#### Task objective
From the first line to the last, write out the material verbatim.

#### Source information
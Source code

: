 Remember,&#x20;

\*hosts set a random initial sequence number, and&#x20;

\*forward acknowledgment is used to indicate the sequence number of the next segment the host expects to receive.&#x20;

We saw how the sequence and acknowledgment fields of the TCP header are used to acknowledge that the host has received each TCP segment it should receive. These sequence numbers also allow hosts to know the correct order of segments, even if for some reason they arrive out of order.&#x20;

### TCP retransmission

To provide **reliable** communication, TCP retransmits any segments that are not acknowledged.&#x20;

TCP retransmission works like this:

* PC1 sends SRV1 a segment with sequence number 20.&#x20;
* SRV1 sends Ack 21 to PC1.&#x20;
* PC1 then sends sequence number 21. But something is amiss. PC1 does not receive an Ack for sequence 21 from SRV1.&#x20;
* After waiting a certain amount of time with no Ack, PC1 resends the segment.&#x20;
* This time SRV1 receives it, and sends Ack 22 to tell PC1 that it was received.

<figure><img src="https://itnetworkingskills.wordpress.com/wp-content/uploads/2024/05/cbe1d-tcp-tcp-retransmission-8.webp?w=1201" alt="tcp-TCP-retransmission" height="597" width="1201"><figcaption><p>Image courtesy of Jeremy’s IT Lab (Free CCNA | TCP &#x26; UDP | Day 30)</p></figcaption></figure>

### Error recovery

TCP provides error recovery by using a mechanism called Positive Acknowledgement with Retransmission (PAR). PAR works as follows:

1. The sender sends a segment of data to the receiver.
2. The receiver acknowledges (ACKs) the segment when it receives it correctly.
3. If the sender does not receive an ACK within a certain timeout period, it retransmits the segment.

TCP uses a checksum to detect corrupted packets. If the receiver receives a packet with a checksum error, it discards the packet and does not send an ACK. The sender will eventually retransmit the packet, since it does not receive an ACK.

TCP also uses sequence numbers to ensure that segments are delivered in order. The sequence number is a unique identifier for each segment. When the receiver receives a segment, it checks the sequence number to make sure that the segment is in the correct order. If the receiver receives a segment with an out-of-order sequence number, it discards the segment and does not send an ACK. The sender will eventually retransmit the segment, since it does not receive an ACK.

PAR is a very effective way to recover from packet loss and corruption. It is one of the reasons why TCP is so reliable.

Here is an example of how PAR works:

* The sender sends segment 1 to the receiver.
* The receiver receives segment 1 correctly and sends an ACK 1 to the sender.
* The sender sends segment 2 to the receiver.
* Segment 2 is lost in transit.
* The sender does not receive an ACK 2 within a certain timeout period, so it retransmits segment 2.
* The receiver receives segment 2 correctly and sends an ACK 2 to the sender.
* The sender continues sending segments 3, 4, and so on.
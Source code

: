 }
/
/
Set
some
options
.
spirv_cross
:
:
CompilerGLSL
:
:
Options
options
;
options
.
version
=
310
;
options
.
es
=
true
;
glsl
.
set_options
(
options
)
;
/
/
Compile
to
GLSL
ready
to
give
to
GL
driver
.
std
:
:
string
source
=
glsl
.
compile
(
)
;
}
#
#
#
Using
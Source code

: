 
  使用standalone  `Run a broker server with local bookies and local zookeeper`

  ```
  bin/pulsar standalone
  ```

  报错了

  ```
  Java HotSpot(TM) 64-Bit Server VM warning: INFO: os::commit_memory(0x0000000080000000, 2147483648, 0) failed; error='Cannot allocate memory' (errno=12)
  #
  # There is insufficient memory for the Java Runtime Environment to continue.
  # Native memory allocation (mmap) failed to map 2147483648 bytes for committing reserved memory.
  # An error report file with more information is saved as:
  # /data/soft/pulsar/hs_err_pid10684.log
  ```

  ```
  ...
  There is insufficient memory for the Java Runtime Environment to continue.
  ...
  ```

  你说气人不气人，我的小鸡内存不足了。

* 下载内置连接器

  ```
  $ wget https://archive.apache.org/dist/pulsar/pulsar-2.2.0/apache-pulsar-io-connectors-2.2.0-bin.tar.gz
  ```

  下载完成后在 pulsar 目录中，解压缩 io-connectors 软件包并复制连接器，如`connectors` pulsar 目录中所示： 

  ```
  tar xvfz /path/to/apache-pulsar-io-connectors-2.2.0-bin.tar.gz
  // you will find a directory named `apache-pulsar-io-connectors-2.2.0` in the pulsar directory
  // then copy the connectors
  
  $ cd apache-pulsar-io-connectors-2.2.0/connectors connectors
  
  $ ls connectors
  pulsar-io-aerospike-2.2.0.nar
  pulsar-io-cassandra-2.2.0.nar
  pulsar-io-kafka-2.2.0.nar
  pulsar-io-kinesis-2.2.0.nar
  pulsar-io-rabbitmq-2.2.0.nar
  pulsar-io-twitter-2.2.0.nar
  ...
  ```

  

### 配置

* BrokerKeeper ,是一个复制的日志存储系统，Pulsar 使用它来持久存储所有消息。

#### Answer section
Source code

: Remember,&#x20;

\*hosts set a random initial sequence number, and&#x20;

\*forward acknowledgment is used to indicate the sequence number of the next segment the host expects to receive.&#x20;

We saw how the sequence and acknowledgment fields of the TCP header are used to acknowledge that the host has received each TCP segment it should receive. These sequence numbers also allow hosts to know the correct order of segments, even if for some reason they arrive out of order.&#x20;

### TCP retransmission

To provide **reliable** communication, TCP retransmits any segments that are not acknowledged.&#x20;

TCP retransmission works like this:

* PC1 sends SRV1 a segment with sequence number 20.&#x20;
* SRV1 sends Ack 21 to PC1.&#x20;
* PC1 then sends sequence number 21. But something is amiss. PC1 does not receive an Ack for sequence 21 from SRV1.&#x20;
* After waiting a certain amount of time with no Ack, PC1 resends the segment.&#x20;
* This time SRV1 receives it, and sends Ack 22 to tell PC1 that it was received.

<figure><img src="https://itnetworkingskills.wordpress.com/wp-content/uploads/2024/05/cbe1d-tcp-tcp-retransmission-8.webp?w=1201" alt="tcp-TCP-retransmission" height="597" width="1201"><figcaption><p>Image courtesy of Jeremy’s IT Lab (Free CCNA | TCP &#x26; UDP | Day 30)</p></figcaption></figure>

### Error recovery

TCP provides error recovery by using a mechanism called Positive Acknowledgement with Retransmission (PAR). PAR works as follows:

1. The sender sends a segment of data to the receiver.
2. The receiver acknowledges (ACKs) the segment when it receives it correctly.
3. If the sender does not receive an ACK within a certain timeout period, it retransmits the segment.

TCP uses a checksum to detect corrupted packets. If the receiver receives a packet with a checksum error, it discards the packet and does not send an ACK. The sender will eventually retransmit the packet, since it does not receive an ACK.

TCP also uses sequence numbers to ensure that segments are delivered in order. The sequence number is a unique identifier for each segment. When the receiver receives a segment, it checks the sequence number to make sure that the segment is in the correct order. If the receiver receives a segment with an out-of-order sequence number, it discards the segment and does not send an ACK. The sender will eventually retransmit the segment, since it does not receive an ACK.

PAR is a very effective way to recover from packet loss and corruption. It is one of the reasons why TCP is so reliable.

Here is an example of how PAR works:

* The sender sends segment 1 to the receiver.
* The receiver receives segment 1 correctly and sends an ACK 1 to the sender.
* The sender sends segment 2 to the receiver.
* Segment 2 is lost in transit.
* The sender does not receive an ACK 2 within a certain timeout period, so it retransmits segment 2.
* The receiver receives segment 2 correctly and sends an ACK 2 to the sender.
* The sender continues sending segments 3, 4, and so on.
Source code

: }
/
/
Set
some
options
.
spirv_cross
:
:
CompilerGLSL
:
:
Options
options
;
options
.
version
=
310
;
options
.
es
=
true
;
glsl
.
set_options
(
options
)
;
/
/
Compile
to
GLSL
ready
to
give
to
GL
driver
.
std
:
:
string
source
=
glsl
.
compile
(
)
;
}
#
#
#
Using
Source code

: 
  使用standalone  `Run a broker server with local bookies and local zookeeper`

  ```
  bin/pulsar standalone
  ```

  报错了

  ```
  Java HotSpot(TM) 64-Bit Server VM warning: INFO: os::commit_memory(0x0000000080000000, 2147483648, 0) failed; error='Cannot allocate memory' (errno=12)
  #
  # There is insufficient memory for the Java Runtime Environment to continue.
  # Native memory allocation (mmap) failed to map 2147483648 bytes for committing reserved memory.
  # An error report file with more information is saved as:
  # /data/soft/pulsar/hs_err_pid10684.log
  ```

  ```
  ...
  There is insufficient memory for the Java Runtime Environment to continue.
  ...
  ```

  你说气人不气人，我的小鸡内存不足了。

* 下载内置连接器

  ```
  $ wget https://archive.apache.org/dist/pulsar/pulsar-2.2.0/apache-pulsar-io-connectors-2.2.0-bin.tar.gz
  ```

  下载完成后在 pulsar 目录中，解压缩 io-connectors 软件包并复制连接器，如`connectors` pulsar 目录中所示： 

  ```
  tar xvfz /path/to/apache-pulsar-io-connectors-2.2.0-bin.tar.gz
  // you will find a directory named `apache-pulsar-io-connectors-2.2.0` in the pulsar directory
  // then copy the connectors
  
  $ cd apache-pulsar-io-connectors-2.2.0/connectors connectors
  
  $ ls connectors
  pulsar-io-aerospike-2.2.0.nar
  pulsar-io-cassandra-2.2.0.nar
  pulsar-io-kafka-2.2.0.nar
  pulsar-io-kinesis-2.2.0.nar
  pulsar-io-rabbitmq-2.2.0.nar
  pulsar-io-twitter-2.2.0.nar
  ...
  ```

  

### 配置

* BrokerKeeper ,是一个复制的日志存储系统，Pulsar 使用它来持久存储所有消息。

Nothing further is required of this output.